START Data in this exercise

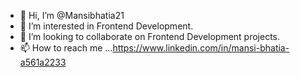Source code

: - 👋 Hi, I’m @Mansibhatia21
- 👀 I’m interested in Frontend Development.
- 💞️ I’m looking to collaborate on Frontend Development projects.
- 📫 How to reach me ...https://www.linkedin.com/in/mansi-bhatia-a561a2233

<!---
Mansibhatia21/Mansibhatia21 is a ✨ special ✨ repository because its `README.md` (this file) appears on your GitHub profile.
You can click the Preview link to take a look at your changes.
--->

END Data in this exercise

#### What you need to do:
Every line of the records in which the string "Frontend" is found should be counted, and only the count returned.

#### Reply to the exercise:
2